## Description

### Problem

#### Objective:
Energy savings is one of the important area of focus our current world. Energy savings has two key elements:

* Forecasting future energy usage without improvements
* Forecasting energy use after a specific set of improvements have been implemented

Once we have implemented a set of improvements, the value of energy efficiency improvements can be challenging as there's no way to truly know **how much energy a building would have used without the improvements**. The best we can do is to build counterfactual models. 

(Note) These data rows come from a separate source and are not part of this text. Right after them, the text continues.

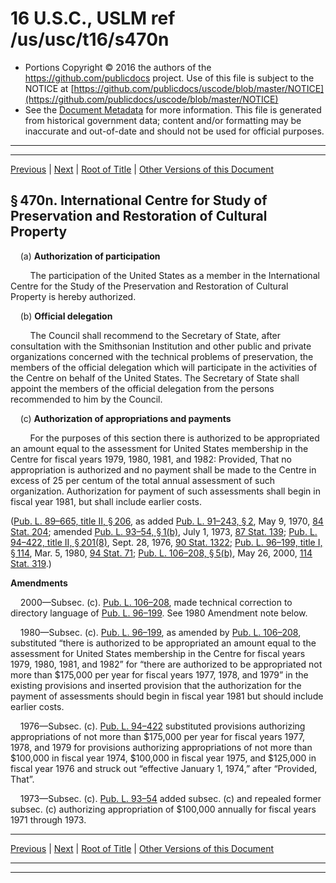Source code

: ---
---

# 16 U.S.C., USLM ref /us/usc/t16/s470n

* Portions Copyright © 2016 the authors of the https://github.com/publicdocs project.
  Use of this file is subject to the NOTICE at [https://github.com/publicdocs/uscode/blob/master/NOTICE](https://github.com/publicdocs/uscode/blob/master/NOTICE)
* See the [Document Metadata](././../../../../../..//README.md) for more information.
  This file is generated from historical government data; content and/or formatting may be inaccurate and out-of-date and should not be used for official purposes.

----------
----------

[Previous](./../../../../../..//us/usc/t16/ch1A/schII/ptB/m__us_usc_t16_s470m.md) | [Next](./../../../../../..//us/usc/t16/ch1A/schII/ptB/m__us_usc_t16_s470o.md) | [Root of Title](./../../../../../../) | [Other Versions of this Document](https://publicdocs.github.io/go/links?ns=uslm&ref=%2Fus%2Fusc%2Ft16%2Fs470n)

## § 470n. International Centre for Study of Preservation and Restoration of Cultural Property

    (a) __Authorization of participation__ 

        The participation of the United States as a member in the International Centre for the Study of the Preservation and Restoration of Cultural Property is hereby authorized.

    (b) __Official delegation__ 

        The Council shall recommend to the Secretary of State, after consultation with the Smithsonian Institution and other public and private organizations concerned with the technical problems of preservation, the members of the official delegation which will participate in the activities of the Centre on behalf of the United States. The Secretary of State shall appoint the members of the official delegation from the persons recommended to him by the Council.

    (c) __Authorization of appropriations and payments__ 

        For the purposes of this section there is authorized to be appropriated an amount equal to the assessment for United States membership in the Centre for fiscal years 1979, 1980, 1981, and 1982: Provided, That no appropriation is authorized and no payment shall be made to the Centre in excess of 25 per centum of the total annual assessment of such organization. Authorization for payment of such assessments shall begin in fiscal year 1981, but shall include earlier costs.

([Pub. L. 89–665, title II, § 206][/us/pl/89/665/s206], as added [Pub. L. 91–243, § 2][/us/pl/91/243/s2], May 9, 1970, [84 Stat. 204][/us/stat/84/204]; amended [Pub. L. 93–54, § 1(b)][/us/pl/93/54/s1/b], July 1, 1973, [87 Stat. 139][/us/stat/87/139]; [Pub. L. 94–422, title II, § 201(8)][/us/pl/94/422/s201/8], Sept. 28, 1976, [90 Stat. 1322][/us/stat/90/1322]; [Pub. L. 96–199, title I, § 114][/us/pl/96/199/s114], Mar. 5, 1980, [94 Stat. 71][/us/stat/94/71]; [Pub. L. 106–208, § 5(b)][/us/pl/106/208/s5/b], May 26, 2000, [114 Stat. 319][/us/stat/114/319].)

 __Amendments__ 

    2000—Subsec. (c). [Pub. L. 106–208][/us/pl/106/208], made technical correction to directory language of [Pub. L. 96–199][/us/pl/96/199]. See 1980 Amendment note below.

    1980—Subsec. (c). [Pub. L. 96–199][/us/pl/96/199], as amended by [Pub. L. 106–208][/us/pl/106/208], substituted “there is authorized to be appropriated an amount equal to the assessment for United States membership in the Centre for fiscal years 1979, 1980, 1981, and 1982” for “there are authorized to be appropriated not more than $175,000 per year for fiscal years 1977, 1978, and 1979” in the existing provisions and inserted provision that the authorization for the payment of assessments should begin in fiscal year 1981 but should include earlier costs.

    1976—Subsec. (c). [Pub. L. 94–422][/us/pl/94/422] substituted provisions authorizing appropriations of not more than $175,000 per year for fiscal years 1977, 1978, and 1979 for provisions authorizing appropriations of not more than $100,000 in fiscal year 1974, $100,000 in fiscal year 1975, and $125,000 in fiscal year 1976 and struck out “effective January 1, 1974,” after “Provided, That”.

    1973—Subsec. (c). [Pub. L. 93–54][/us/pl/93/54] added subsec. (c) and repealed former subsec. (c) authorizing appropriation of $100,000 annually for fiscal years 1971 through 1973.

----------

[Previous](./../../../../../..//us/usc/t16/ch1A/schII/ptB/m__us_usc_t16_s470m.md) | [Next](./../../../../../..//us/usc/t16/ch1A/schII/ptB/m__us_usc_t16_s470o.md) | [Root of Title](./../../../../../../) | [Other Versions of this Document](https://publicdocs.github.io/go/links?ns=uslm&ref=%2Fus%2Fusc%2Ft16%2Fs470n)

----------
----------

[/us/pl/89/665/s206]: https://publicdocs.github.io/go/links?ns=uslm&ref=%2Fus%2Fpl%2F89%2F665%2Fs206
[/us/pl/91/243/s2]: https://publicdocs.github.io/go/links?ns=uslm&ref=%2Fus%2Fpl%2F91%2F243%2Fs2
[/us/stat/84/204]: https://publicdocs.github.io/go/links?ns=uslm&ref=%2Fus%2Fstat%2F84%2F204
[/us/pl/93/54/s1/b]: https://publicdocs.github.io/go/links?ns=uslm&ref=%2Fus%2Fpl%2F93%2F54%2Fs1%2Fb
[/us/stat/87/139]: https://publicdocs.github.io/go/links?ns=uslm&ref=%2Fus%2Fstat%2F87%2F139
[/us/pl/94/422/s201/8]: https://publicdocs.github.io/go/links?ns=uslm&ref=%2Fus%2Fpl%2F94%2F422%2Fs201%2F8
[/us/stat/90/1322]: https://publicdocs.github.io/go/links?ns=uslm&ref=%2Fus%2Fstat%2F90%2F1322
[/us/pl/96/199/s114]: https://publicdocs.github.io/go/links?ns=uslm&ref=%2Fus%2Fpl%2F96%2F199%2Fs114
[/us/stat/94/71]: https://publicdocs.github.io/go/links?ns=uslm&ref=%2Fus%2Fstat%2F94%2F71
[/us/pl/106/208/s5/b]: https://publicdocs.github.io/go/links?ns=uslm&ref=%2Fus%2Fpl%2F106%2F208%2Fs5%2Fb
[/us/stat/114/319]: https://publicdocs.github.io/go/links?ns=uslm&ref=%2Fus%2Fstat%2F114%2F319
[/us/pl/106/208]: https://publicdocs.github.io/go/links?ns=uslm&ref=%2Fus%2Fpl%2F106%2F208
[/us/pl/96/199]: https://publicdocs.github.io/go/links?ns=uslm&ref=%2Fus%2Fpl%2F96%2F199
[/us/pl/96/199]: https://publicdocs.github.io/go/links?ns=uslm&ref=%2Fus%2Fpl%2F96%2F199
[/us/pl/106/208]: https://publicdocs.github.io/go/links?ns=uslm&ref=%2Fus%2Fpl%2F106%2F208
[/us/pl/94/422]: https://publicdocs.github.io/go/links?ns=uslm&ref=%2Fus%2Fpl%2F94%2F422
[/us/pl/93/54]: https://publicdocs.github.io/go/links?ns=uslm&ref=%2Fus%2Fpl%2F93%2F54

We build these counterfactual models across four energy types:
* **chilled water**
* **electricity**
* **hot water**
* **steam**

based on historic usage rates and observed weather.

### Data

#### Dataset:
The dataset includes three years of hourly meter readings from over one thousand buildings at several different sites around the world.

##### train.csv

* `building_id` - Foreign key for the building metadata.
* `meter` - The meter id code. Read as {0: electricity, 1: chilledwater, 2: steam, 3: hotwater}. Not every building has all meter types.
* `timestamp` - When the measurement was taken
* `meter_reading` - The target variable. Energy consumption in kWh (or equivalent). Note that this is real data with measurement error, which we expect will impose a baseline level of modeling error.

##### building_meta.csv

* `site_id` - Foreign key for the weather files.
* `building_id` - Foreign key for training.csv
* `primary_use` - Indicator of the primary category of activities for the building based on EnergyStar property type definitions
* `square_feet` - Gross floor area of the building
* `year_built` - Year building was opened
* `floor_count` - Number of floors of the building

##### weather_[train/test].csv

Weather data from a meteorological station as close as possible to the site.

* `site_id`
* `air_temperature` - Degrees Celsius
* `cloud_coverage` - Portion of the sky covered in clouds, in oktas
* `dew_temperature` - Degrees Celsius
* `precip_depth_1_hr` - Millimeters
* `sea_level_pressure` - Millibar/hectopascals
* `wind_direction` - Compass direction (0-360)
* `wind_speed` - Meters per second

##### test.csv

The submission files use row numbers for ID codes in order to save space on the file uploads. test.csv has no feature data; it exists so you can get your predictions into the correct order.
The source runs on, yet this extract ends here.